▸ Work required
Copy the data exactly.

Collected data entries:
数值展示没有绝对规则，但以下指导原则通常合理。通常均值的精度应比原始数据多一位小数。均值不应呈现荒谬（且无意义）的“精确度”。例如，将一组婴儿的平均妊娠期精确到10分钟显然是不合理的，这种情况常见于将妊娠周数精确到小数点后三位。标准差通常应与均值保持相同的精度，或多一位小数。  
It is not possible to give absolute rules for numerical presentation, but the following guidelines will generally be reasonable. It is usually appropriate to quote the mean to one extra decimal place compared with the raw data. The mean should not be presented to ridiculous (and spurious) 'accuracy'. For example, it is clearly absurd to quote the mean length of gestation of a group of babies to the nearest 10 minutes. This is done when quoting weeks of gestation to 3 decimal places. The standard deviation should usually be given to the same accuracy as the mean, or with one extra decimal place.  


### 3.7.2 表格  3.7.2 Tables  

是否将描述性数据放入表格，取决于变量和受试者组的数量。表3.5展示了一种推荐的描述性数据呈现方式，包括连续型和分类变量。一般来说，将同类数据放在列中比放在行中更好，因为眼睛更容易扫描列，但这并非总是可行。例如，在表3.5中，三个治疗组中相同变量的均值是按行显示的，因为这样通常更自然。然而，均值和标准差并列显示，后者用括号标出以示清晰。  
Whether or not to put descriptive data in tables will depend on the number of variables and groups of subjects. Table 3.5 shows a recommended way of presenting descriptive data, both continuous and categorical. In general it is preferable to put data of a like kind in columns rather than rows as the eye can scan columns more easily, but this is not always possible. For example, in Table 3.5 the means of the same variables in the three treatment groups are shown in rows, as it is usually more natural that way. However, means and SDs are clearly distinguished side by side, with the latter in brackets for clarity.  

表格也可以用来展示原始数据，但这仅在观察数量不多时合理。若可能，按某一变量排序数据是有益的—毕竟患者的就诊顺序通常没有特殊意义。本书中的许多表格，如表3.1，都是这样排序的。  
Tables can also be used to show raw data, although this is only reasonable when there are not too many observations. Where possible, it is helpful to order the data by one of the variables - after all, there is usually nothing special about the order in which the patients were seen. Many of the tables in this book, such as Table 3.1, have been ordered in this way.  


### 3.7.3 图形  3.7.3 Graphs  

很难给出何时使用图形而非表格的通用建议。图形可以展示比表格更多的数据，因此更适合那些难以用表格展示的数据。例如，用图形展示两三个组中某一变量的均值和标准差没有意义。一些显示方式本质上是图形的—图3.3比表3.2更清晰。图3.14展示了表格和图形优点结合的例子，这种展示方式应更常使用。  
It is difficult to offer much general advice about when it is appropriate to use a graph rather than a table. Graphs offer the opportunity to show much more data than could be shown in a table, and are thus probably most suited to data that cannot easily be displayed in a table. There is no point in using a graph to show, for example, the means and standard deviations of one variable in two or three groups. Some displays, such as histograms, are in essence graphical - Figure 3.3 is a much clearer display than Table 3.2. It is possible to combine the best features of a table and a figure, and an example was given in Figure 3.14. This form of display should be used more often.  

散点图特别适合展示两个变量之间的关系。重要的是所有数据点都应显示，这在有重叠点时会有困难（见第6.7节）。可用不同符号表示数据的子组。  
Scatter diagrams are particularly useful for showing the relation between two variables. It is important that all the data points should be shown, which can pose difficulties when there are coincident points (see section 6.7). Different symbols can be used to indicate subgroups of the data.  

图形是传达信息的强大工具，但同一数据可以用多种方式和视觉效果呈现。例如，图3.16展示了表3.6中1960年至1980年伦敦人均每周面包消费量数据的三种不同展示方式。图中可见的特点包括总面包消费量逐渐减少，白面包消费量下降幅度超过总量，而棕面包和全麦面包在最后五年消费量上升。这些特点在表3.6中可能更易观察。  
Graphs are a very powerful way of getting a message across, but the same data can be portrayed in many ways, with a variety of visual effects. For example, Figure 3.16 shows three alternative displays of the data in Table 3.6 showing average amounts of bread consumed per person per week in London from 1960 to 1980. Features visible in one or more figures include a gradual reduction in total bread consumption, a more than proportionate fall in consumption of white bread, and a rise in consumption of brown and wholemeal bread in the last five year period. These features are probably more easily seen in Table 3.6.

▸ Solution to this exercise
数值展示没有绝对规则，但以下指导原则通常合理。通常均值的精度应比原始数据多一位小数。均值不应呈现荒谬（且无意义）的“精确度”。例如，将一组婴儿的平均妊娠期精确到10分钟显然是不合理的，这种情况常见于将妊娠周数精确到小数点后三位。标准差通常应与均值保持相同的精度，或多一位小数。  
It is not possible to give absolute rules for numerical presentation, but the following guidelines will generally be reasonable. It is usually appropriate to quote the mean to one extra decimal place compared with the raw data. The mean should not be presented to ridiculous (and spurious) 'accuracy'. For example, it is clearly absurd to quote the mean length of gestation of a group of babies to the nearest 10 minutes. This is done when quoting weeks of gestation to 3 decimal places. The standard deviation should usually be given to the same accuracy as the mean, or with one extra decimal place.  


### 3.7.2 表格  3.7.2 Tables  

是否将描述性数据放入表格，取决于变量和受试者组的数量。表3.5展示了一种推荐的描述性数据呈现方式，包括连续型和分类变量。一般来说，将同类数据放在列中比放在行中更好，因为眼睛更容易扫描列，但这并非总是可行。例如，在表3.5中，三个治疗组中相同变量的均值是按行显示的，因为这样通常更自然。然而，均值和标准差并列显示，后者用括号标出以示清晰。  
Whether or not to put descriptive data in tables will depend on the number of variables and groups of subjects. Table 3.5 shows a recommended way of presenting descriptive data, both continuous and categorical. In general it is preferable to put data of a like kind in columns rather than rows as the eye can scan columns more easily, but this is not always possible. For example, in Table 3.5 the means of the same variables in the three treatment groups are shown in rows, as it is usually more natural that way. However, means and SDs are clearly distinguished side by side, with the latter in brackets for clarity.  

表格也可以用来展示原始数据，但这仅在观察数量不多时合理。若可能，按某一变量排序数据是有益的—毕竟患者的就诊顺序通常没有特殊意义。本书中的许多表格，如表3.1，都是这样排序的。  
Tables can also be used to show raw data, although this is only reasonable when there are not too many observations. Where possible, it is helpful to order the data by one of the variables - after all, there is usually nothing special about the order in which the patients were seen. Many of the tables in this book, such as Table 3.1, have been ordered in this way.  


### 3.7.3 图形  3.7.3 Graphs  

很难给出何时使用图形而非表格的通用建议。图形可以展示比表格更多的数据，因此更适合那些难以用表格展示的数据。例如，用图形展示两三个组中某一变量的均值和标准差没有意义。一些显示方式本质上是图形的—图3.3比表3.2更清晰。图3.14展示了表格和图形优点结合的例子，这种展示方式应更常使用。  
It is difficult to offer much general advice about when it is appropriate to use a graph rather than a table. Graphs offer the opportunity to show much more data than could be shown in a table, and are thus probably most suited to data that cannot easily be displayed in a table. There is no point in using a graph to show, for example, the means and standard deviations of one variable in two or three groups. Some displays, such as histograms, are in essence graphical - Figure 3.3 is a much clearer display than Table 3.2. It is possible to combine the best features of a table and a figure, and an example was given in Figure 3.14. This form of display should be used more often.  

散点图特别适合展示两个变量之间的关系。重要的是所有数据点都应显示，这在有重叠点时会有困难（见第6.7节）。可用不同符号表示数据的子组。  
Scatter diagrams are particularly useful for showing the relation between two variables. It is important that all the data points should be shown, which can pose difficulties when there are coincident points (see section 6.7). Different symbols can be used to indicate subgroups of the data.  

图形是传达信息的强大工具，但同一数据可以用多种方式和视觉效果呈现。例如，图3.16展示了表3.6中1960年至1980年伦敦人均每周面包消费量数据的三种不同展示方式。图中可见的特点包括总面包消费量逐渐减少，白面包消费量下降幅度超过总量，而棕面包和全麦面包在最后五年消费量上升。这些特点在表3.6中可能更易观察。  
Graphs are a very powerful way of getting a message across, but the same data can be portrayed in many ways, with a variety of visual effects. For example, Figure 3.16 shows three alternative displays of the data in Table 3.6 showing average amounts of bread consumed per person per week in London from 1960 to 1980. Features visible in one or more figures include a gradual reduction in total bread consumption, a more than proportionate fall in consumption of white bread, and a rise in consumption of brown and wholemeal bread in the last five year period. These features are probably more easily seen in Table 3.6.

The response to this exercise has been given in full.